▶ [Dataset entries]
○ ○ ○
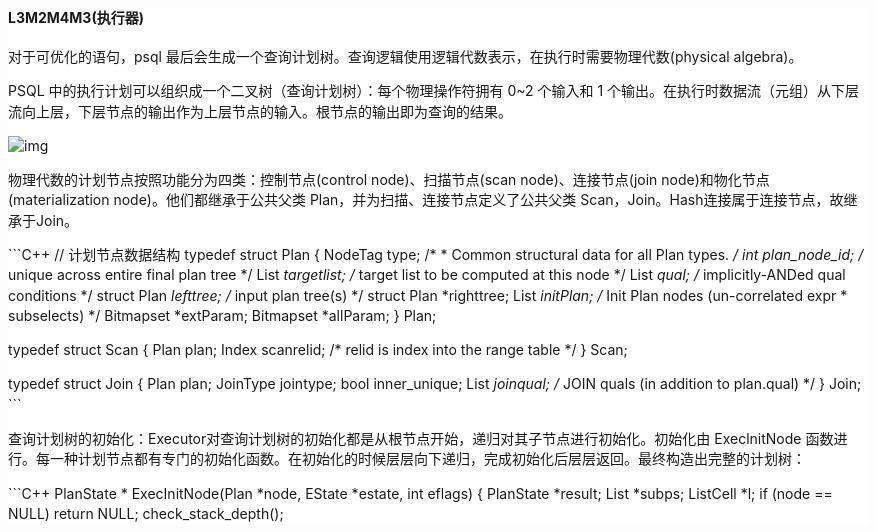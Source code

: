 #### L3M2M4M3(执行器)

对于可优化的语句，psql 最后会生成一个查询计划树。查询逻辑使用逻辑代数表示，在执行时需要物理代数(physical algebra)。

PSQL 中的执行计划可以组织成一个二叉树（查询计划树）：每个物理操作符拥有 0~2 个输入和 1 个输出。在执行时数据流（元组）从下层流向上层，下层节点的输出作为上层节点的输入。根节点的输出即为查询的结果。

![img](https://xcnxiwfp39pl.feishu.cn/space/api/box/stream/download/asynccode/?code=MTNlYzdiMjI4MDk0Mjg0ODUxYzVmNTg3NGY4M2VmMjJfODhJOXNZcG5NT0p6dTN4MUdmcEZyWXJGN3lIWDZyN0pfVG9rZW46TVJrdmI5ZFFxb1F5SjV4QnpnQWNoUTVobnFiXzE3MzM0NTk5MTM6MTczMzQ2MzUxM19WNA)

物理代数的计划节点按照功能分为四类：控制节点(control node)、扫描节点(scan node)、连接节点(join node)和物化节点(materialization node)。他们都继承于公共父类 Plan，并为扫描、连接节点定义了公共父类 Scan，Join。Hash连接属于连接节点，故继承于Join。

\`\`\`C++
// 计划节点数据结构
typedef struct Plan
{
    NodeTag     type;
    /*
     * Common structural data for all Plan types.
     */
    int         plan_node_id;   /* unique across entire final plan tree */
    List       *targetlist;     /* target list to be computed at this node */
    List       *qual;           /* implicitly-ANDed qual conditions */
    struct Plan *lefttree;      /* input plan tree(s) */
    struct Plan *righttree;
    List       *initPlan;       /* Init Plan nodes (un-correlated expr
                                 * subselects) */
    Bitmapset  *extParam;
    Bitmapset  *allParam;
} Plan;

typedef struct Scan
{
    Plan        plan;
    Index       scanrelid;      /* relid is index into the range table */
} Scan;

typedef struct Join
{
    Plan        plan;
    JoinType    jointype;
    bool        inner_unique;
    List       *joinqual;       /* JOIN quals (in addition to plan.qual) */
} Join;
\`\`\`

查询计划树的初始化：Executor对查询计划树的初始化都是从根节点开始，递归对其子节点进行初始化。初始化由 ExeclnitNode 函数进行。每一种计划节点都有专门的初始化函数。在初始化的时候层层向下递归，完成初始化后层层返回。最终构造出完整的计划树：

\`\`\`C++
PlanState *
ExecInitNode(Plan *node, EState *estate, int eflags)
{
    PlanState  *result;
    List       *subps;
    ListCell   *l;
    if (node == NULL)
        return NULL;
    check_stack_depth();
○ ○ ○
▶ [Brief]
An exact copy of the records above is needed, with the pictures removed.

▶ [Exercise solution]
Source code

: #### L3M2M4M3(执行器)

对于可优化的语句，psql 最后会生成一个查询计划树。查询逻辑使用逻辑代数表示，在执行时需要物理代数(physical algebra)。

PSQL 中的执行计划可以组织成一个二叉树（查询计划树）：每个物理操作符拥有 0~2 个输入和 1 个输出。在执行时数据流（元组）从下层流向上层，下层节点的输出作为上层节点的输入。根节点的输出即为查询的结果。

![img](https://xcnxiwfp39pl.feishu.cn/space/api/box/stream/download/asynccode/?code=MTNlYzdiMjI4MDk0Mjg0ODUxYzVmNTg3NGY4M2VmMjJfODhJOXNZcG5NT0p6dTN4MUdmcEZyWXJGN3lIWDZyN0pfVG9rZW46TVJrdmI5ZFFxb1F5SjV4QnpnQWNoUTVobnFiXzE3MzM0NTk5MTM6MTczMzQ2MzUxM19WNA)

物理代数的计划节点按照功能分为四类：控制节点(control node)、扫描节点(scan node)、连接节点(join node)和物化节点(materialization node)。他们都继承于公共父类 Plan，并为扫描、连接节点定义了公共父类 Scan，Join。Hash连接属于连接节点，故继承于Join。

\`\`\`C++
// 计划节点数据结构
typedef struct Plan
{
    NodeTag     type;
    /*
     * Common structural data for all Plan types.
     */
    int         plan_node_id;   /* unique across entire final plan tree */
    List       *targetlist;     /* target list to be computed at this node */
    List       *qual;           /* implicitly-ANDed qual conditions */
    struct Plan *lefttree;      /* input plan tree(s) */
    struct Plan *righttree;
    List       *initPlan;       /* Init Plan nodes (un-correlated expr
                                 * subselects) */
    Bitmapset  *extParam;
    Bitmapset  *allParam;
} Plan;

typedef struct Scan
{
    Plan        plan;
    Index       scanrelid;      /* relid is index into the range table */
} Scan;

typedef struct Join
{
    Plan        plan;
    JoinType    jointype;
    bool        inner_unique;
    List       *joinqual;       /* JOIN quals (in addition to plan.qual) */
} Join;
\`\`\`

查询计划树的初始化：Executor对查询计划树的初始化都是从根节点开始，递归对其子节点进行初始化。初始化由 ExeclnitNode 函数进行。每一种计划节点都有专门的初始化函数。在初始化的时候层层向下递归，完成初始化后层层返回。最终构造出完整的计划树：

\`\`\`C++
PlanState *
ExecInitNode(Plan *node, EState *estate, int eflags)
{
    PlanState  *result;
    List       *subps;
    ListCell   *l;
    if (node == NULL)
        return NULL;
    check_stack_depth();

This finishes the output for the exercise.